Stored data

■ ■ ■ ■ ■

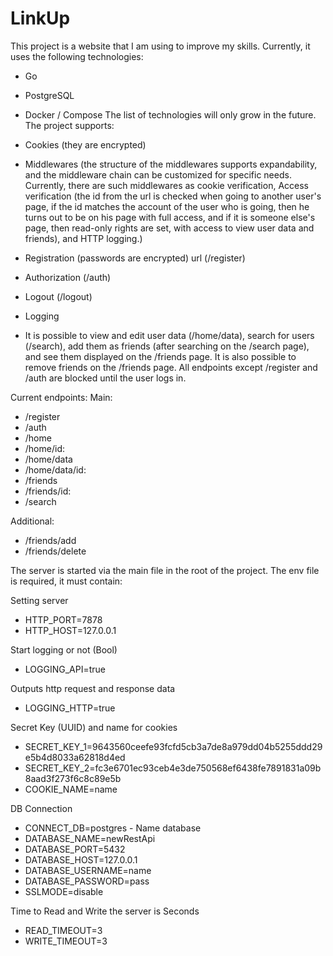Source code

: # LinkUp

This project is a website that I am using to improve my skills. Currently, it uses the following technologies:

* Go
* PostgreSQL
* Docker / Compose
The list of technologies will only grow in the future.
The project supports:

* Cookies (they are encrypted)
* Middlewares (the structure of the middlewares supports expandability, and the middleware chain can be customized for specific needs. Currently, there are such middlewares as cookie verification, Access verification (the id from the url is checked when going to another user's page, if the id matches the account of the user who is going, then he turns out to be on his page with full access, and if it is someone else's page, then read-only rights are set, with access to view user data and friends), and HTTP logging.)
* Registration (passwords are encrypted) url (/register)
* Authorization (/auth)
* Logout (/logout)
* Logging
* It is possible to view and edit user data (/home/data), search for users (/search), add them as friends (after searching on the /search page), and see them displayed on the /friends page. It is also possible to remove friends on the /friends page.
All endpoints except /register and /auth are blocked until the user logs in.

Current endpoints:
Main:
* /register
* /auth
* /home
* /home/id:
* /home/data
* /home/data/id:
* /friends
* /friends/id:
* /search

Additional:
* /friends/add
* /friends/delete

The server is started via the main file in the root of the project. The env file is required, it must contain:

Setting server
* HTTP_PORT=7878
* HTTP_HOST=127.0.0.1

Start logging or not (Bool)
* LOGGING_API=true

Outputs http request and response data
* LOGGING_HTTP=true

Secret Key (UUID) and name for cookies
* SECRET_KEY_1=9643560ceefe93fcfd5cb3a7de8a979dd04b5255ddd29e5b4d8033a62818d4ed
* SECRET_KEY_2=fc3e6701ec93ceb4e3de750568ef6438fe7891831a09b8aad3f273f6c8c89e5b
* COOKIE_NAME=name

DB Connection
* CONNECT_DB=postgres - Name database
* DATABASE_NAME=newRestApi
* DATABASE_PORT=5432
* DATABASE_HOST=127.0.0.1
* DATABASE_USERNAME=name
* DATABASE_PASSWORD=pass
* SSLMODE=disable

Time to Read and Write the server is Seconds
* READ_TIMEOUT=3
* WRITE_TIMEOUT=3
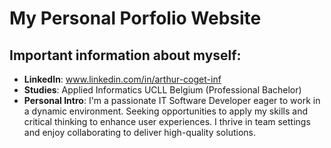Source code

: # My Personal Porfolio Website
## Important information about myself:  
- **LinkedIn**: www.linkedin.com/in/arthur-coget-inf
- **Studies**: Applied Informatics UCLL Belgium (Professional Bachelor)
- **Personal Intro**:  I'm a passionate IT Software Developer eager to work in a
 dynamic environment. Seeking opportunities to apply my
 skills and critical thinking to enhance user experiences. I
 thrive in team settings and enjoy collaborating to deliver
 high-quality solutions.
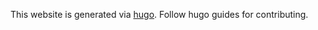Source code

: This website is generated via [hugo](https://gohugo.io/getting-started/quick-start/). Follow hugo guides for contributing.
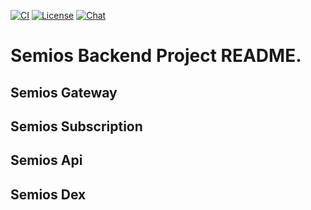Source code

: [![CI](https://github.com/Semios-Protocol/SemiOS-Backend/actions/workflows/maven.yml/badge.svg)][gh-ci]
[![License](https://img.shields.io/badge/License-MIT-orange.svg)][mit-license]
[![Chat][tg-badge]][tg-url]

[mit-license]: https://opensource.org/license/mit/
[gh-ci]: https://github.com/Semios-Protocol/SemiOS-Backend/actions/workflows/maven.yml
[tg-url]:  https://t.me/c/2070866902/1
[tg-badge]: https://img.shields.io/badge/chat-telegram-blue
# Semios Backend Project README.

## Semios Gateway
## Semios Subscription
## Semios Api
## Semios Dex

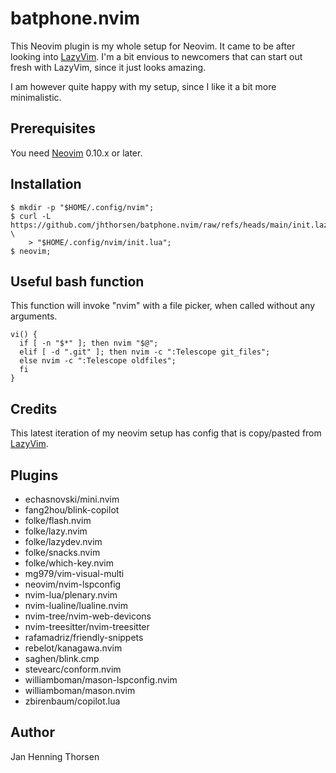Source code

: # batphone.nvim

This Neovim plugin is my whole setup for Neovim. It came to be after looking
into [LazyVim](https://www.lazyvim.org). I'm a bit envious to newcomers that
can start out fresh with LazyVim, since it just looks amazing.

I am however quite happy with my setup, since I like it a bit more minimalistic.

## Prerequisites

You need [Neovim](https://github.com/neovim/neovim/releases) 0.10.x or later.

## Installation

    $ mkdir -p "$HOME/.config/nvim";
    $ curl -L https://github.com/jhthorsen/batphone.nvim/raw/refs/heads/main/init.lazy.lua \
        > "$HOME/.config/nvim/init.lua";
    $ neovim;

## Useful bash function

This function will invoke "nvim" with a file picker, when called without any
arguments.

    vi() {
      if [ -n "$*" ]; then nvim "$@";
      elif [ -d ".git" ]; then nvim -c ":Telescope git_files";
      else nvim -c ":Telescope oldfiles";
      fi
    }

## Credits

This latest iteration of my neovim setup has config that is copy/pasted from
[LazyVim](https://www.lazyvim.org).

## Plugins

- echasnovski/mini.nvim
- fang2hou/blink-copilot
- folke/flash.nvim
- folke/lazy.nvim
- folke/lazydev.nvim
- folke/snacks.nvim
- folke/which-key.nvim
- mg979/vim-visual-multi
- neovim/nvim-lspconfig
- nvim-lua/plenary.nvim
- nvim-lualine/lualine.nvim
- nvim-tree/nvim-web-devicons
- nvim-treesitter/nvim-treesitter
- rafamadriz/friendly-snippets
- rebelot/kanagawa.nvim
- saghen/blink.cmp
- stevearc/conform.nvim
- williamboman/mason-lspconfig.nvim
- williamboman/mason.nvim
- zbirenbaum/copilot.lua

## Author

Jan Henning Thorsen
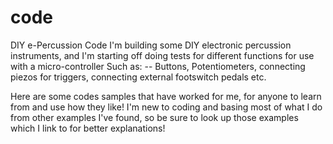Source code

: # code
DIY e-Percussion Code
I'm building some DIY electronic percussion instruments, and I'm starting off doing tests for different functions for use with a micro-controller
Such as:
-- Buttons, Potentiometers, connecting piezos for triggers, connecting external footswitch pedals etc.

Here are some codes samples that have worked for me, for anyone to learn from and use how they like! 
I'm new to coding and basing most of what I do from other examples I've found, so be sure to look up those examples which I link to for
better explanations!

■ ■ ■ ■ ■

What the task requires →
Copy the data word for word. Pictures do not go in the copy.

Worked solution →
Source code

: # LinkUp

This project is a website that I am using to improve my skills. Currently, it uses the following technologies:

* Go
* PostgreSQL
* Docker / Compose
The list of technologies will only grow in the future.
The project supports:

* Cookies (they are encrypted)
* Middlewares (the structure of the middlewares supports expandability, and the middleware chain can be customized for specific needs. Currently, there are such middlewares as cookie verification, Access verification (the id from the url is checked when going to another user's page, if the id matches the account of the user who is going, then he turns out to be on his page with full access, and if it is someone else's page, then read-only rights are set, with access to view user data and friends), and HTTP logging.)
* Registration (passwords are encrypted) url (/register)
* Authorization (/auth)
* Logout (/logout)
* Logging
* It is possible to view and edit user data (/home/data), search for users (/search), add them as friends (after searching on the /search page), and see them displayed on the /friends page. It is also possible to remove friends on the /friends page.
All endpoints except /register and /auth are blocked until the user logs in.

Current endpoints:
Main:
* /register
* /auth
* /home
* /home/id:
* /home/data
* /home/data/id:
* /friends
* /friends/id:
* /search

Additional:
* /friends/add
* /friends/delete

The server is started via the main file in the root of the project. The env file is required, it must contain:

Setting server
* HTTP_PORT=7878
* HTTP_HOST=127.0.0.1

Start logging or not (Bool)
* LOGGING_API=true

Outputs http request and response data
* LOGGING_HTTP=true

Secret Key (UUID) and name for cookies
* SECRET_KEY_1=9643560ceefe93fcfd5cb3a7de8a979dd04b5255ddd29e5b4d8033a62818d4ed
* SECRET_KEY_2=fc3e6701ec93ceb4e3de750568ef6438fe7891831a09b8aad3f273f6c8c89e5b
* COOKIE_NAME=name

DB Connection
* CONNECT_DB=postgres - Name database
* DATABASE_NAME=newRestApi
* DATABASE_PORT=5432
* DATABASE_HOST=127.0.0.1
* DATABASE_USERNAME=name
* DATABASE_PASSWORD=pass
* SSLMODE=disable

Time to Read and Write the server is Seconds
* READ_TIMEOUT=3
* WRITE_TIMEOUT=3
Source code

: # My Personal Porfolio Website
## Important information about myself:  
- **LinkedIn**: www.linkedin.com/in/arthur-coget-inf
- **Studies**: Applied Informatics UCLL Belgium (Professional Bachelor)
- **Personal Intro**:  I'm a passionate IT Software Developer eager to work in a
 dynamic environment. Seeking opportunities to apply my
 skills and critical thinking to enhance user experiences. I
 thrive in team settings and enjoy collaborating to deliver
 high-quality solutions.
Source code

: This website is generated via [hugo](https://gohugo.io/getting-started/quick-start/). Follow hugo guides for contributing.
Source code

: [![CI](https://github.com/Semios-Protocol/SemiOS-Backend/actions/workflows/maven.yml/badge.svg)][gh-ci]
[![License](https://img.shields.io/badge/License-MIT-orange.svg)][mit-license]
[![Chat][tg-badge]][tg-url]

[mit-license]: https://opensource.org/license/mit/
[gh-ci]: https://github.com/Semios-Protocol/SemiOS-Backend/actions/workflows/maven.yml
[tg-url]:  https://t.me/c/2070866902/1
[tg-badge]: https://img.shields.io/badge/chat-telegram-blue
# Semios Backend Project README.

## Semios Gateway
## Semios Subscription
## Semios Api
## Semios Dex

Source code

: # batphone.nvim

This Neovim plugin is my whole setup for Neovim. It came to be after looking
into [LazyVim](https://www.lazyvim.org). I'm a bit envious to newcomers that
can start out fresh with LazyVim, since it just looks amazing.

I am however quite happy with my setup, since I like it a bit more minimalistic.

## Prerequisites

You need [Neovim](https://github.com/neovim/neovim/releases) 0.10.x or later.

## Installation

    $ mkdir -p "$HOME/.config/nvim";
    $ curl -L https://github.com/jhthorsen/batphone.nvim/raw/refs/heads/main/init.lazy.lua \
        > "$HOME/.config/nvim/init.lua";
    $ neovim;

## Useful bash function

This function will invoke "nvim" with a file picker, when called without any
arguments.

    vi() {
      if [ -n "$*" ]; then nvim "$@";
      elif [ -d ".git" ]; then nvim -c ":Telescope git_files";
      else nvim -c ":Telescope oldfiles";
      fi
    }

## Credits

This latest iteration of my neovim setup has config that is copy/pasted from
[LazyVim](https://www.lazyvim.org).

## Plugins

- echasnovski/mini.nvim
- fang2hou/blink-copilot
- folke/flash.nvim
- folke/lazy.nvim
- folke/lazydev.nvim
- folke/snacks.nvim
- folke/which-key.nvim
- mg979/vim-visual-multi
- neovim/nvim-lspconfig
- nvim-lua/plenary.nvim
- nvim-lualine/lualine.nvim
- nvim-tree/nvim-web-devicons
- nvim-treesitter/nvim-treesitter
- rafamadriz/friendly-snippets
- rebelot/kanagawa.nvim
- saghen/blink.cmp
- stevearc/conform.nvim
- williamboman/mason-lspconfig.nvim
- williamboman/mason.nvim
- zbirenbaum/copilot.lua

## Author

Jan Henning Thorsen
Source code

: # code
DIY e-Percussion Code
I'm building some DIY electronic percussion instruments, and I'm starting off doing tests for different functions for use with a micro-controller
Such as:
-- Buttons, Potentiometers, connecting piezos for triggers, connecting external footswitch pedals etc.

Here are some codes samples that have worked for me, for anyone to learn from and use how they like! 
I'm new to coding and basing most of what I do from other examples I've found, so be sure to look up those examples which I link to for
better explanations!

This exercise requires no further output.